[DIRECTIONS FOR THIS TASK] Your reply should hold only the lines from the records below where "have" occurs.

--

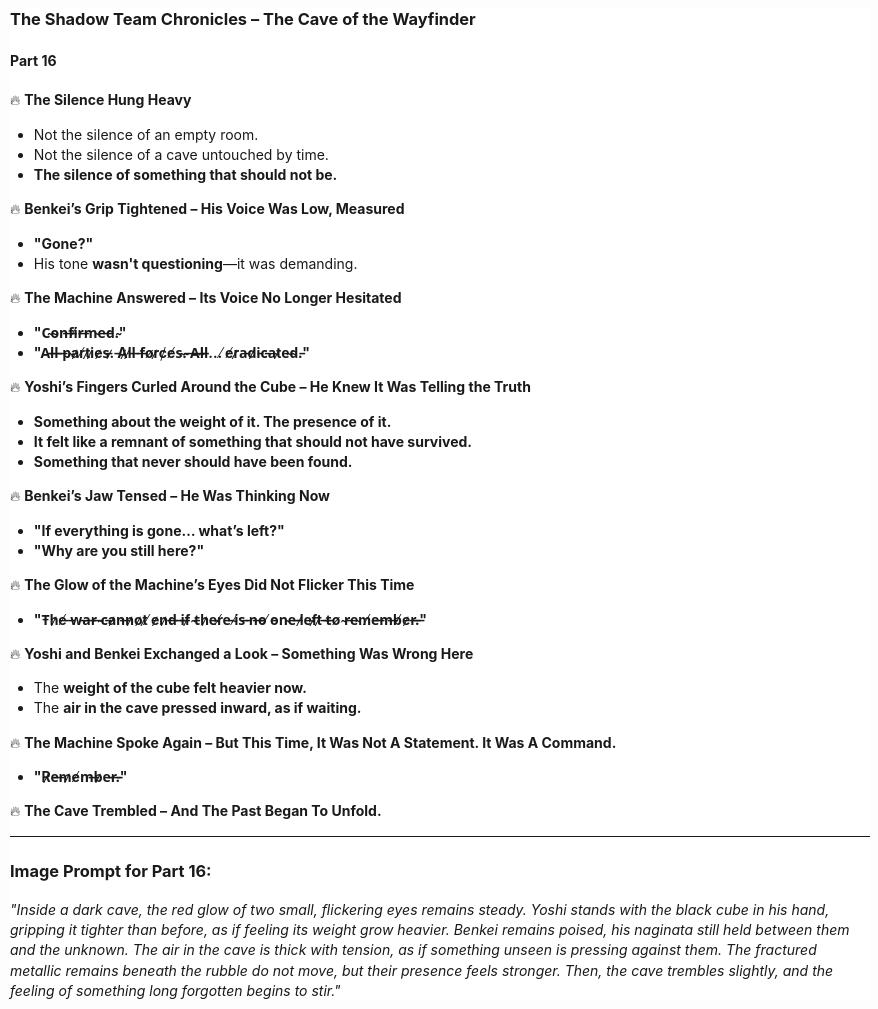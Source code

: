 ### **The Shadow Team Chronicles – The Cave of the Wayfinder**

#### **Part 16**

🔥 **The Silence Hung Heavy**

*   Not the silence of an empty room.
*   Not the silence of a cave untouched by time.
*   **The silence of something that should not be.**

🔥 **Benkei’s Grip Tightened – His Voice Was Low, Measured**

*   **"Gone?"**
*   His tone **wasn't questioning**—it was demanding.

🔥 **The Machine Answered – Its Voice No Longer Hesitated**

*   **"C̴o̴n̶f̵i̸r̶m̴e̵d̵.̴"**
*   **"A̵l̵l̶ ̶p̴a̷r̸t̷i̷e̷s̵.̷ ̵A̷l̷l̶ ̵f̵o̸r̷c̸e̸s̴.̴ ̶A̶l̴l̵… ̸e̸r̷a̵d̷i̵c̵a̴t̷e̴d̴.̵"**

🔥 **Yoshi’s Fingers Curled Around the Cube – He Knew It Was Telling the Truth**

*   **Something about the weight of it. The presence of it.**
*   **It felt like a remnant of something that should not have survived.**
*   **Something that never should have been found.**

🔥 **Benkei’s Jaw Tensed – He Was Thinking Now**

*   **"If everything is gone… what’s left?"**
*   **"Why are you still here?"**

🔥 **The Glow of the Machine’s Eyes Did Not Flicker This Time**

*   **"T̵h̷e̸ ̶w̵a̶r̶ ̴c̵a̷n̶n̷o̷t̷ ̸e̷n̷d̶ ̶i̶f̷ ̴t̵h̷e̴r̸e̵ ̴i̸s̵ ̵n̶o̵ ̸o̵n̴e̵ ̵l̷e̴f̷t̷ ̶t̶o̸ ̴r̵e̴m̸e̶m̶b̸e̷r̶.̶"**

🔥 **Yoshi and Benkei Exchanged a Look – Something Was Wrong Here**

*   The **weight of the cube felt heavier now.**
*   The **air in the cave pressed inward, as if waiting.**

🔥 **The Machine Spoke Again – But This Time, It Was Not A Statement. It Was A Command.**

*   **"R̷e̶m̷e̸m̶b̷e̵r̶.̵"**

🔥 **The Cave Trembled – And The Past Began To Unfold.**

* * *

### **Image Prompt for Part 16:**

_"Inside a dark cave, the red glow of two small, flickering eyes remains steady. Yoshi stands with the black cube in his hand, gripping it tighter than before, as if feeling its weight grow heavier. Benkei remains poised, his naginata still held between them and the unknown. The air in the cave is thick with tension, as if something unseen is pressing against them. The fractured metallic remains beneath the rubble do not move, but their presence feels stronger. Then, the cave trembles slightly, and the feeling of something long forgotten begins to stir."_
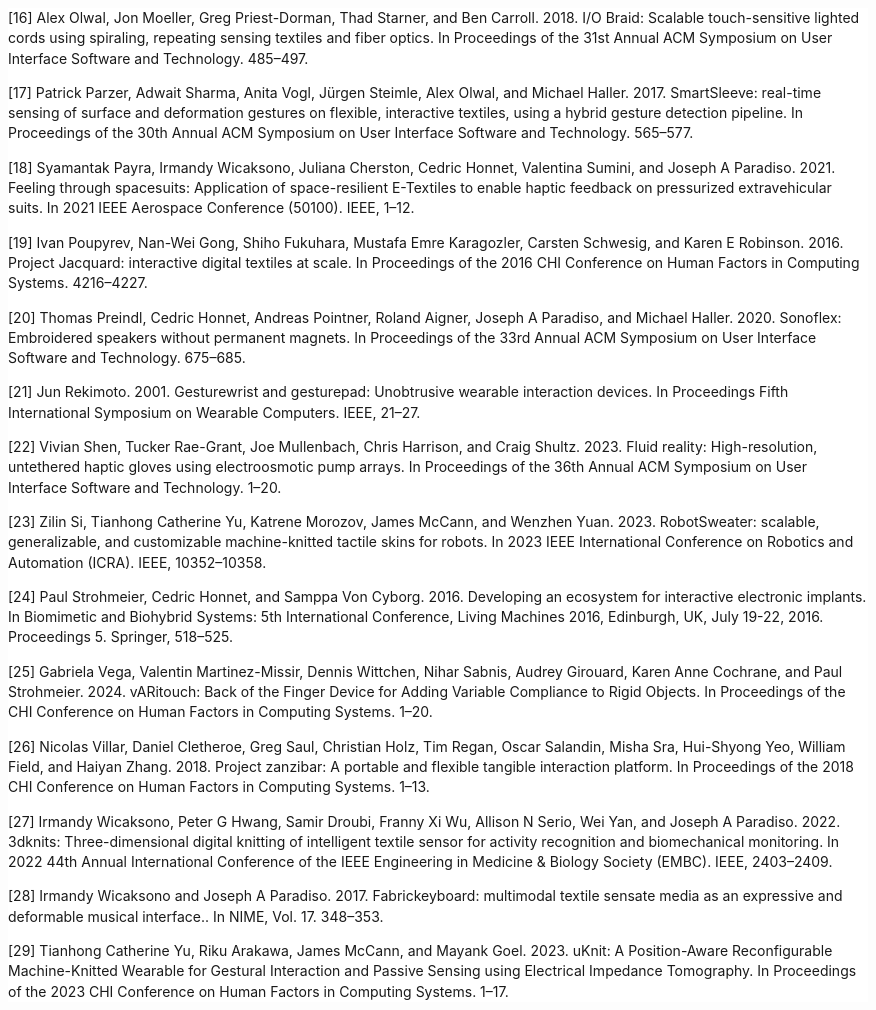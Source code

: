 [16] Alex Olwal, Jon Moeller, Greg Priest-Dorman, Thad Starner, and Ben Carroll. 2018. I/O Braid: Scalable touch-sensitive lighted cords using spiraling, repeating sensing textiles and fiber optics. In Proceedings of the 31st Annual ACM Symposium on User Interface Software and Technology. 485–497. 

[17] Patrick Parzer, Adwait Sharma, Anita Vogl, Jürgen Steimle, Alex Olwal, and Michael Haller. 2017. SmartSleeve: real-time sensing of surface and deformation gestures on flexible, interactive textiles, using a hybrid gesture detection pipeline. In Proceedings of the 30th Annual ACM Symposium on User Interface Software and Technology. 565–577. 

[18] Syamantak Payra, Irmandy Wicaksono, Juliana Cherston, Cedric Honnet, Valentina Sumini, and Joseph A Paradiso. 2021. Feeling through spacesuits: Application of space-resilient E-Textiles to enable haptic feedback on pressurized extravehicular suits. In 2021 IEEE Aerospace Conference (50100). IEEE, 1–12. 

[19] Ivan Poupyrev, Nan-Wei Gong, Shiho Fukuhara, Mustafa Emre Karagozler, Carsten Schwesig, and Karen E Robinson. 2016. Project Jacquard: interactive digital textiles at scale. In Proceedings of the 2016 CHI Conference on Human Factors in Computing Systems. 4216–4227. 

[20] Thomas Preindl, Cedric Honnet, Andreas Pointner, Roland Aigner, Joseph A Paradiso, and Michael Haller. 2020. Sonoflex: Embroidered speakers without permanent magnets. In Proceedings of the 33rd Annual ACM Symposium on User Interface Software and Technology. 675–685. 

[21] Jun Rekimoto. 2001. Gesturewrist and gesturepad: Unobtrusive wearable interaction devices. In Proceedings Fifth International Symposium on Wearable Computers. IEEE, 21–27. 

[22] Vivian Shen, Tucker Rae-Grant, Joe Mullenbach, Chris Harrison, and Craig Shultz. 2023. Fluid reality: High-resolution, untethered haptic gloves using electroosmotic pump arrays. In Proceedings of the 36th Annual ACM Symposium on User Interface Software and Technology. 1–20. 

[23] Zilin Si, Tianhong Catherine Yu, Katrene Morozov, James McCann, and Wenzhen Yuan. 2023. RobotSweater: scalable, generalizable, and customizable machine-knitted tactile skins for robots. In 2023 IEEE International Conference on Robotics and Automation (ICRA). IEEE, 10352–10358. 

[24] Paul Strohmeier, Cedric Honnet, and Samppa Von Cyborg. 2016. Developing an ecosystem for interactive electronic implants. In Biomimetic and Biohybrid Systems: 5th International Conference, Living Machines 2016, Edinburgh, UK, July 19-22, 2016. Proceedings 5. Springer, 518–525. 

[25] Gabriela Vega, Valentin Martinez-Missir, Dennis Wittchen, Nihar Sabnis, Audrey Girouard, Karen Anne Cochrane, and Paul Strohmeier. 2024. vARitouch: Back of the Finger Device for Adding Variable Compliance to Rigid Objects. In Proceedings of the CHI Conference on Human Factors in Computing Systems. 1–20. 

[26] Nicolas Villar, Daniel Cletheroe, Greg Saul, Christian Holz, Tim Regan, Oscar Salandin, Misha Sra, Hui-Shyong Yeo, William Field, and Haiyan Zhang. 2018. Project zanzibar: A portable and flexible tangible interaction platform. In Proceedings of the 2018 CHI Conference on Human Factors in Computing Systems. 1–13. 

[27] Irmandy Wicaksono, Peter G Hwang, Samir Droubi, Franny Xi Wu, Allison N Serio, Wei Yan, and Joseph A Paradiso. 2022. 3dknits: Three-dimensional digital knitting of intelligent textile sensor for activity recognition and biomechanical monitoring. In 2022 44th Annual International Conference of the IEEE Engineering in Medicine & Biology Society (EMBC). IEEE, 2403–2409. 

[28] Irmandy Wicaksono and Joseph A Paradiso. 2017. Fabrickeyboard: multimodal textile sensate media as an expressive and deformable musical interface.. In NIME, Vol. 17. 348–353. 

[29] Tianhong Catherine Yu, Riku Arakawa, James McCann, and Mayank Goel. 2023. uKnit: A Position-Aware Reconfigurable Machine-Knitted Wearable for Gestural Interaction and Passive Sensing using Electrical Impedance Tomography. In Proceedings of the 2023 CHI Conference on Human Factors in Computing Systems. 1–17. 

--

[EXERCISE OUTPUT]
*   **It felt like a remnant of something that should not have survived.**
*   **Something that never should have been found.**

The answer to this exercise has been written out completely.